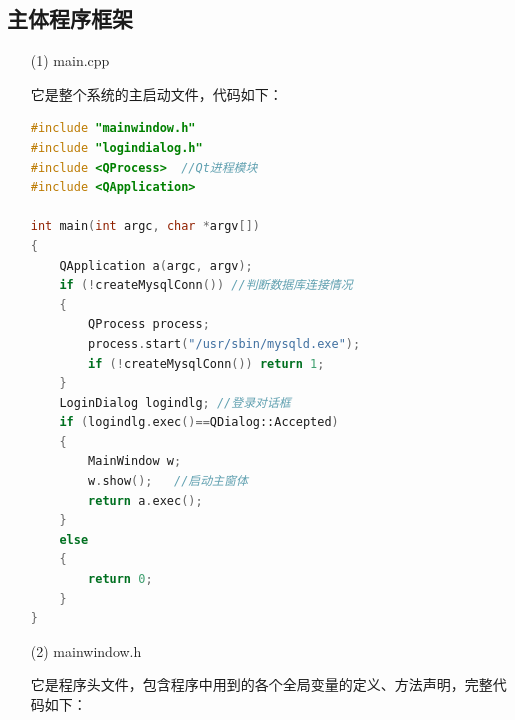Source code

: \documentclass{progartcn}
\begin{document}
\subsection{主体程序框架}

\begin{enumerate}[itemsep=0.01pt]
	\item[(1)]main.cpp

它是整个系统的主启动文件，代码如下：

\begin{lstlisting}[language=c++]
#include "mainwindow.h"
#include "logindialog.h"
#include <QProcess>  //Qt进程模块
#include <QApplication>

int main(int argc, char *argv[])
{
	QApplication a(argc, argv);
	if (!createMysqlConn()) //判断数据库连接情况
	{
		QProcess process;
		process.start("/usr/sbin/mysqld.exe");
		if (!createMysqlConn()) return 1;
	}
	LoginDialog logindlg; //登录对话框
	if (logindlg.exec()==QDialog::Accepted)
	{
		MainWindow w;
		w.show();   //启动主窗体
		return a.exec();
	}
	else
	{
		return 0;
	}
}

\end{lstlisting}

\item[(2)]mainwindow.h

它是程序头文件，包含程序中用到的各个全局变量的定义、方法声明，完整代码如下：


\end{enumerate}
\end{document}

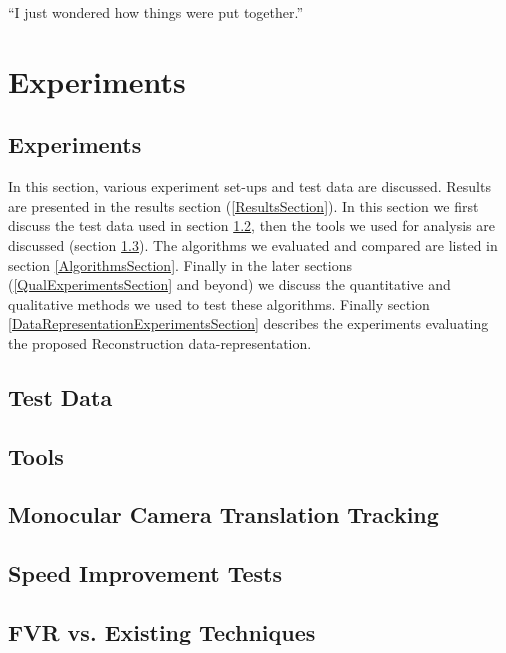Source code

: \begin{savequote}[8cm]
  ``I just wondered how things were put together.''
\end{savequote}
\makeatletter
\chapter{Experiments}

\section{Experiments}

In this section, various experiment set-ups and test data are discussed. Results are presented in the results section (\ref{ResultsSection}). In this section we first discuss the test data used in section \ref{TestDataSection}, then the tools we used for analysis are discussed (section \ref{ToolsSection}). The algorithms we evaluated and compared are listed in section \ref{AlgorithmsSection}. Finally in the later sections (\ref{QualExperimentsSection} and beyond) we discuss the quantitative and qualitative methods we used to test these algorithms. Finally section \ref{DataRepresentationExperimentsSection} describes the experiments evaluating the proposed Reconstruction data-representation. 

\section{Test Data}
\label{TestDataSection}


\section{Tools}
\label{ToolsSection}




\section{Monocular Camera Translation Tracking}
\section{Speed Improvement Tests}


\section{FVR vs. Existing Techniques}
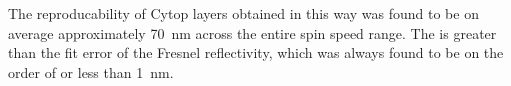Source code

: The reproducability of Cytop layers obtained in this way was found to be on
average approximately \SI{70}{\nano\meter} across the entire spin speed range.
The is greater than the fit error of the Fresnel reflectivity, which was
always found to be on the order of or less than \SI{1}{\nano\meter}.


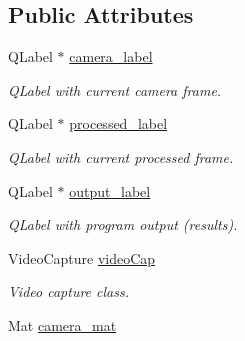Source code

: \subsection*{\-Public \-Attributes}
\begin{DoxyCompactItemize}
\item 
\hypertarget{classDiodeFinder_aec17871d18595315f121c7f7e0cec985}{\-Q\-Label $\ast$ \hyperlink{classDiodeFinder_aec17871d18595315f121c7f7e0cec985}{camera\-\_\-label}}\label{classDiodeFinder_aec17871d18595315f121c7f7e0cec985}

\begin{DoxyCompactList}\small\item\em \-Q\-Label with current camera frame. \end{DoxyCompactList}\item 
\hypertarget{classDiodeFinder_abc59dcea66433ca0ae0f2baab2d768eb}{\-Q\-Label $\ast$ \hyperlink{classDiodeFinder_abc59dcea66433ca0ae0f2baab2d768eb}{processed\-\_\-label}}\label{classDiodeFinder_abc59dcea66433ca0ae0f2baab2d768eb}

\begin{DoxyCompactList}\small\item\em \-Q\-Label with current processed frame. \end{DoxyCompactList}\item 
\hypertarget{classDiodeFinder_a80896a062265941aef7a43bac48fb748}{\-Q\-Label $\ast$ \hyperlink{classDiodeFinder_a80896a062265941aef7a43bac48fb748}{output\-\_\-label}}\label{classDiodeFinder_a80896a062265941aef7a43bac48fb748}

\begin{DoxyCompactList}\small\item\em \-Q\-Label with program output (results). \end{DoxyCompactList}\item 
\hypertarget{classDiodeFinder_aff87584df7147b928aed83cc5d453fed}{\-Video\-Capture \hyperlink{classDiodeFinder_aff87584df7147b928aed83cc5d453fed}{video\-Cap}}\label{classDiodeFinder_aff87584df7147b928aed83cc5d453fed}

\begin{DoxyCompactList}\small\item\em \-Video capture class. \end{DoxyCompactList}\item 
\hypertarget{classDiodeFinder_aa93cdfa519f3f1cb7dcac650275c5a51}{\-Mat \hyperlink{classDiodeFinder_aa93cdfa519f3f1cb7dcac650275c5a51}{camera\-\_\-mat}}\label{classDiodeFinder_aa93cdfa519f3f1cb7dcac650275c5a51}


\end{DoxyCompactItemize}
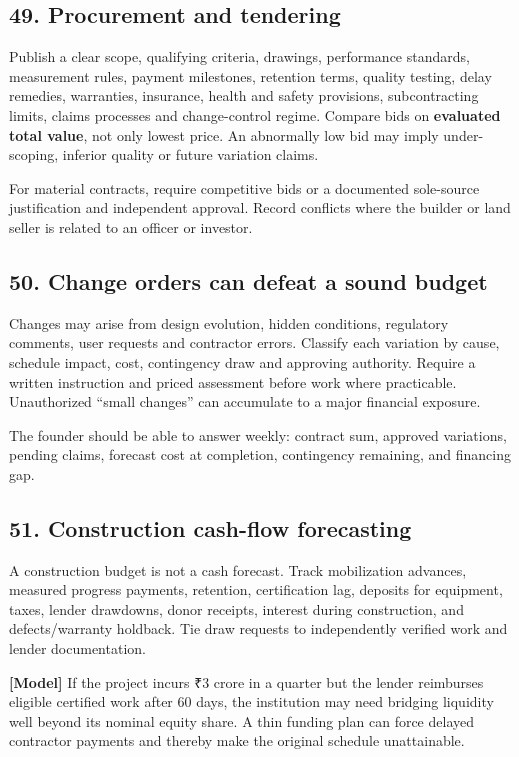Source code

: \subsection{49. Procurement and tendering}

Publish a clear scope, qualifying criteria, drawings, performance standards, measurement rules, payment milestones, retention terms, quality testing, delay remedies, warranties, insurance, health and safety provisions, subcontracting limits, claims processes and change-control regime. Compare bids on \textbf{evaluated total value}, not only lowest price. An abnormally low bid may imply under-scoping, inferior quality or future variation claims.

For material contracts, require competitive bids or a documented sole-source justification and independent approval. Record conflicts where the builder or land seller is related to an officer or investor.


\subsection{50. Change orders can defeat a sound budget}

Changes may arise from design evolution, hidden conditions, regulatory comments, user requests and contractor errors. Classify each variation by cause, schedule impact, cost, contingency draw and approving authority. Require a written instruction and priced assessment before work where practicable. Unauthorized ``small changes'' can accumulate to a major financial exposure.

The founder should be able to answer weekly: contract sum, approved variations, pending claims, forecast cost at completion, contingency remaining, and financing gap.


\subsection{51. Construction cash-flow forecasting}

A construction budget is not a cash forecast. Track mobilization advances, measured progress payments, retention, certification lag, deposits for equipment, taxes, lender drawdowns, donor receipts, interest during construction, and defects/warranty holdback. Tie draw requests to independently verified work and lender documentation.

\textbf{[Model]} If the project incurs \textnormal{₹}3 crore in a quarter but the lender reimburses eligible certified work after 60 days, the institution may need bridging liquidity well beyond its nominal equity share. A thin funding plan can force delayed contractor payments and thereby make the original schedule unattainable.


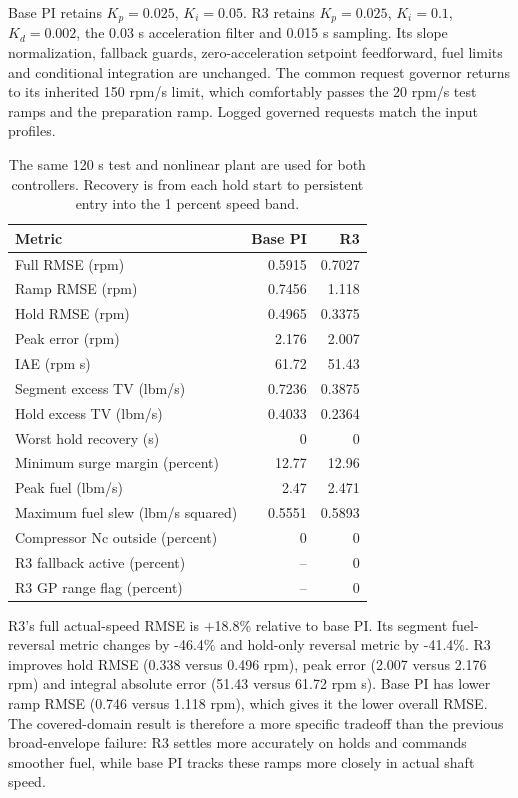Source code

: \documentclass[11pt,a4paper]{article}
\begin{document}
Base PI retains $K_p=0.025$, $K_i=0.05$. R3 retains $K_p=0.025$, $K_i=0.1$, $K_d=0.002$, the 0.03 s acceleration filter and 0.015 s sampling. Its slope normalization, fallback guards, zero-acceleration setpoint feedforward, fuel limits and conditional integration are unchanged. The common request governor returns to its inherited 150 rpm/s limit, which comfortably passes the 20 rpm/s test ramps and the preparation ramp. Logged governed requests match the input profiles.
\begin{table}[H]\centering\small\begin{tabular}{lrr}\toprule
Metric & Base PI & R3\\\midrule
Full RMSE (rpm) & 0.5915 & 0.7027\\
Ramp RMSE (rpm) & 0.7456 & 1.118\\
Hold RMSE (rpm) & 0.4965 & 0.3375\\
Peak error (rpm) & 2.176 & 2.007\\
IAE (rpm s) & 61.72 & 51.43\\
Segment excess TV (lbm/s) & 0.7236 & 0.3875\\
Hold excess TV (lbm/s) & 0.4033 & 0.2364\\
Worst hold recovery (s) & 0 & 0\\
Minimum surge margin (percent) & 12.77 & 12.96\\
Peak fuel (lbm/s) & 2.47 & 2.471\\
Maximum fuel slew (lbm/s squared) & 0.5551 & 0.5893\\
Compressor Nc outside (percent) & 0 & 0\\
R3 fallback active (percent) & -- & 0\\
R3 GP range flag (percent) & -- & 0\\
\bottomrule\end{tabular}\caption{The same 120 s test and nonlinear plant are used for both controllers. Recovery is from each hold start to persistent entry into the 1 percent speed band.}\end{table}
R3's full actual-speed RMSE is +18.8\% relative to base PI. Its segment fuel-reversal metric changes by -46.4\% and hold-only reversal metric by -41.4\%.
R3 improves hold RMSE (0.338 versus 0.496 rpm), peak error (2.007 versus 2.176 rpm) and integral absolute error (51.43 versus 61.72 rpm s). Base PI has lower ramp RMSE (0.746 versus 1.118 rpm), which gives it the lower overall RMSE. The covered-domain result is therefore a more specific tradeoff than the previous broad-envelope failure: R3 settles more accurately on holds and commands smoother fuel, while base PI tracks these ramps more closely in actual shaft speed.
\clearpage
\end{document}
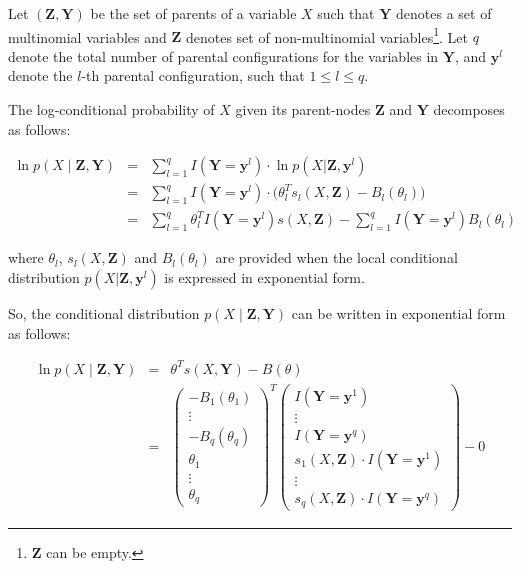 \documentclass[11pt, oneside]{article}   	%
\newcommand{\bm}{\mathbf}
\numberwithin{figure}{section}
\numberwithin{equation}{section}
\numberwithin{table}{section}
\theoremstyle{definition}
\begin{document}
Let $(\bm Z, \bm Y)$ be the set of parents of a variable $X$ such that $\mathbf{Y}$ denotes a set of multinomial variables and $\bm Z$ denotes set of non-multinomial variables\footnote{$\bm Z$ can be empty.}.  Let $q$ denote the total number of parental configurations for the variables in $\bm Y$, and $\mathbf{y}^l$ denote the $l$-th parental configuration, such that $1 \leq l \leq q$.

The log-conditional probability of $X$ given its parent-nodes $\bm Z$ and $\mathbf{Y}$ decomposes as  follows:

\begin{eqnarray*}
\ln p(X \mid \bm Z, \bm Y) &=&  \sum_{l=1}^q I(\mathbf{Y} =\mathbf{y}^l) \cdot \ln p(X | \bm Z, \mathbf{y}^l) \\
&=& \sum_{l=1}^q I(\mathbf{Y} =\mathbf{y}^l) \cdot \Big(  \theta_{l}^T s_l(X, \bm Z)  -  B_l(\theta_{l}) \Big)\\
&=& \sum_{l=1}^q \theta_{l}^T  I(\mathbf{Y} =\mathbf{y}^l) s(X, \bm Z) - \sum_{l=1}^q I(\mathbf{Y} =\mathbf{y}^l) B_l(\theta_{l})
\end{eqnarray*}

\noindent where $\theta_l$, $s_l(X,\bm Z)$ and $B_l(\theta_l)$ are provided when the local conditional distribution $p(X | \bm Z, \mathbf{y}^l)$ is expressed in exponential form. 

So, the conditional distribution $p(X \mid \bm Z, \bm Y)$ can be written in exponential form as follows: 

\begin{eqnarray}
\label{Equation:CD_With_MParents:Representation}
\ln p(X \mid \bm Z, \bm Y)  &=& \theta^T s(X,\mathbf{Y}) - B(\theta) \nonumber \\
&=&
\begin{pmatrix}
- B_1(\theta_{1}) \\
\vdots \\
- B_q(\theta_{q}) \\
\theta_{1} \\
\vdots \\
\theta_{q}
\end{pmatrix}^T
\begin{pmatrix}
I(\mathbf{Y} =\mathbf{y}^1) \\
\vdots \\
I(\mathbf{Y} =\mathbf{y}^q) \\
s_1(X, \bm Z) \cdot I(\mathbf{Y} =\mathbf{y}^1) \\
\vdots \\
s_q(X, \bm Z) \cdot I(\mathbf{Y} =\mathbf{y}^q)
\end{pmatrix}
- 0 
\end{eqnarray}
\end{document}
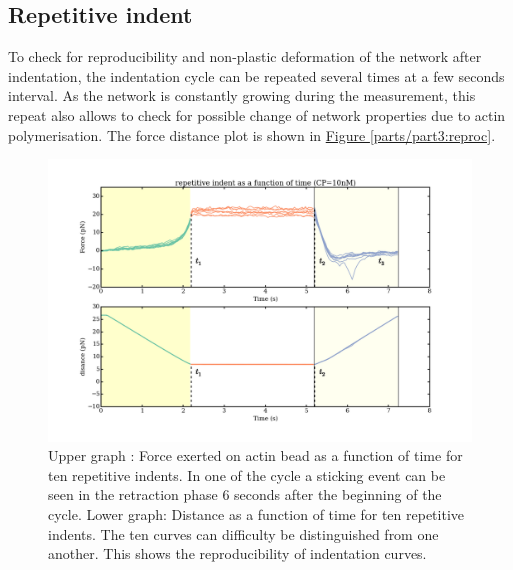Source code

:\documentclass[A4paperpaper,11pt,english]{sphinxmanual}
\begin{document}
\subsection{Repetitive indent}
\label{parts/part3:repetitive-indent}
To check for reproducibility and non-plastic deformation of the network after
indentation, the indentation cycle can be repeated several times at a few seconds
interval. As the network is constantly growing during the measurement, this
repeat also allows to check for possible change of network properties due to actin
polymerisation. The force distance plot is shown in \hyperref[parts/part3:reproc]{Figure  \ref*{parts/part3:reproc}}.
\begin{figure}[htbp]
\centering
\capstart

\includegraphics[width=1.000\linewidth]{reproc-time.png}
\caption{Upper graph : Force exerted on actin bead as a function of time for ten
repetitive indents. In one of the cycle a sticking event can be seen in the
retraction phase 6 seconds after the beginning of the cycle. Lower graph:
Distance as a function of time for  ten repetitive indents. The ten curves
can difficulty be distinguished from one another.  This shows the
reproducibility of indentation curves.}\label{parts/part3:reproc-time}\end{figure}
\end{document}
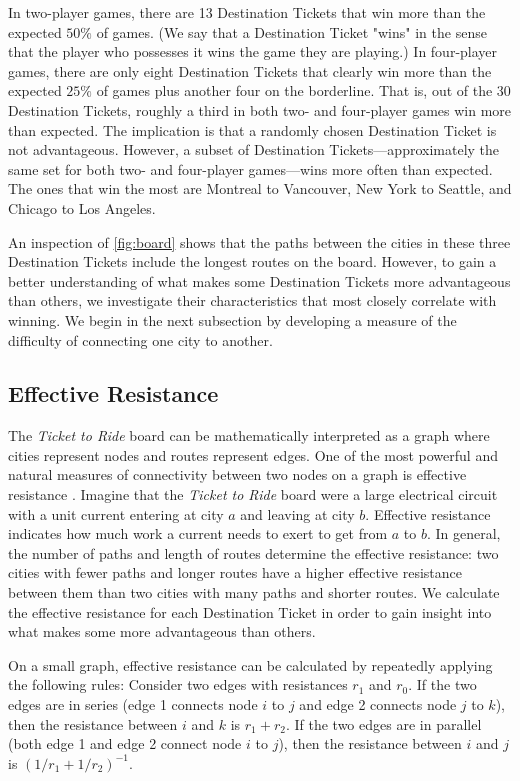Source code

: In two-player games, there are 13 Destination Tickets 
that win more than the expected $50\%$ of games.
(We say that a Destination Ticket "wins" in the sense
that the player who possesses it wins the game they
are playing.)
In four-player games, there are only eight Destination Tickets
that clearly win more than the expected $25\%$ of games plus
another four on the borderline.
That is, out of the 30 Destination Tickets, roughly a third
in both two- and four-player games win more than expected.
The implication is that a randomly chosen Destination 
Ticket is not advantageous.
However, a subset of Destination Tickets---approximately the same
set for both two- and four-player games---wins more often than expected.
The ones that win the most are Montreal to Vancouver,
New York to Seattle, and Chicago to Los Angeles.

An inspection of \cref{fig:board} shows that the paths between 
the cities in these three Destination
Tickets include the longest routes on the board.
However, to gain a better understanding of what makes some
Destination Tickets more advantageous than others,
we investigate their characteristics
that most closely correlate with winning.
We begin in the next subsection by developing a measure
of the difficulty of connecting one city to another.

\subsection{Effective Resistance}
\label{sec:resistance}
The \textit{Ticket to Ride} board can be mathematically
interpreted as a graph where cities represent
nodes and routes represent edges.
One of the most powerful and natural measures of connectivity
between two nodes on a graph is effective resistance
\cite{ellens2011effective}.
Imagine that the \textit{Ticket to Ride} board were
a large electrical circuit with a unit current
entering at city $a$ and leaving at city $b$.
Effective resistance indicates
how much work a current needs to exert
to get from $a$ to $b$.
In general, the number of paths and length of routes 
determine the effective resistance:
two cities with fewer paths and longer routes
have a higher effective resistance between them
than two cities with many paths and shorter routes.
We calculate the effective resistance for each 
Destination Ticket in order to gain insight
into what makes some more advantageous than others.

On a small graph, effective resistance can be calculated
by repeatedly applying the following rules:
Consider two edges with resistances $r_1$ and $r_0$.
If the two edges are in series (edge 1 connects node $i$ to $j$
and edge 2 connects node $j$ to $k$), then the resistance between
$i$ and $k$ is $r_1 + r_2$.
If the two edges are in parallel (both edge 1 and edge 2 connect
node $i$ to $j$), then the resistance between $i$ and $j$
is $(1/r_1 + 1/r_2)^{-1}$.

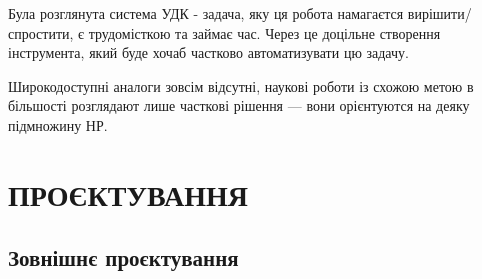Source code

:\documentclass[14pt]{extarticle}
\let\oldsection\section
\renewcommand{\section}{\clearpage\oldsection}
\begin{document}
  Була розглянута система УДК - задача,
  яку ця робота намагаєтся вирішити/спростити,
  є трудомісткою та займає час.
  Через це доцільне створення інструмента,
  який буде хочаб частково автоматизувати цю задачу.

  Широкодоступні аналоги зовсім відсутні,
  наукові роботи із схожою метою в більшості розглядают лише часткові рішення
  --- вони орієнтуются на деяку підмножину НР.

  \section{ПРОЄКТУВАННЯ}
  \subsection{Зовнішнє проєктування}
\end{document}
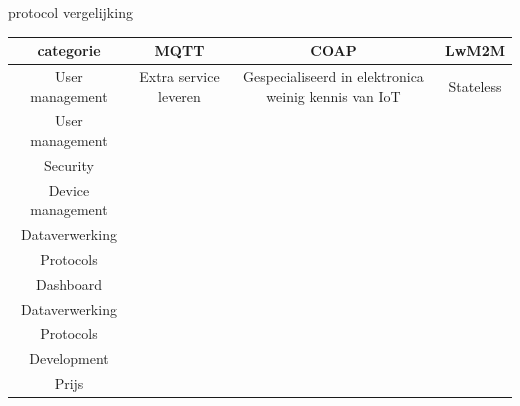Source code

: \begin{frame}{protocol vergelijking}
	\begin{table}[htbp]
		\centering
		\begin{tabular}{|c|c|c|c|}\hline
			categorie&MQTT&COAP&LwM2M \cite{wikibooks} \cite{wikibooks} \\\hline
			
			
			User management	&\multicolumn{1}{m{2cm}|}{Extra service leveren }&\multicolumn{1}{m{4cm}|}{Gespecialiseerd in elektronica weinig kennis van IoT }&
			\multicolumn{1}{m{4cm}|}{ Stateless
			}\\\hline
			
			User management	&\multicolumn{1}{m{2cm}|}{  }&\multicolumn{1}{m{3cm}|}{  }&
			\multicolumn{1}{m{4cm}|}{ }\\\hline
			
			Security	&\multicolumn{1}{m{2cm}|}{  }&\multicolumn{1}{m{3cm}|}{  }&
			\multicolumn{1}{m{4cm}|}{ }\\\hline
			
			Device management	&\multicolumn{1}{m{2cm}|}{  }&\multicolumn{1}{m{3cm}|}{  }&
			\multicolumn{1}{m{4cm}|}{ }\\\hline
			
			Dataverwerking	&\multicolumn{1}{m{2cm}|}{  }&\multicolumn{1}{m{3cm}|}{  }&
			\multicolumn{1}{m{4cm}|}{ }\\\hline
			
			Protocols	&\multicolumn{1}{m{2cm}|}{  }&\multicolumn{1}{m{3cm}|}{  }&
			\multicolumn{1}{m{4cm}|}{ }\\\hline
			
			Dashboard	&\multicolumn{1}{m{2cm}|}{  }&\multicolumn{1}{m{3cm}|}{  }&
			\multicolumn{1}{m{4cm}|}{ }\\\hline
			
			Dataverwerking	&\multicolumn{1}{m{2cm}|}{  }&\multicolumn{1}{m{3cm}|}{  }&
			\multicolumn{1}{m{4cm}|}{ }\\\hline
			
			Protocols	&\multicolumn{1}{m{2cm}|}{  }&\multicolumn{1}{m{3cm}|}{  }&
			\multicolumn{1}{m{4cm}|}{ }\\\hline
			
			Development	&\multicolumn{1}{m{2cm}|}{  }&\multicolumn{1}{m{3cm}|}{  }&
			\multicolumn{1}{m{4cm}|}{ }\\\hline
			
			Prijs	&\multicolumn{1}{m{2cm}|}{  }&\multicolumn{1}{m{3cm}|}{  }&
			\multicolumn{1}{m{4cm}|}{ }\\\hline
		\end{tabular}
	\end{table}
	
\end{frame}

··········

[What the task requires]
Which lines in the material above include the string "network"? Pull them out.

[Solution below]
To check for reproducibility and non-plastic deformation of the network after
interval. As the network is constantly growing during the measurement, this
repeat also allows to check for possible change of network properties due to actin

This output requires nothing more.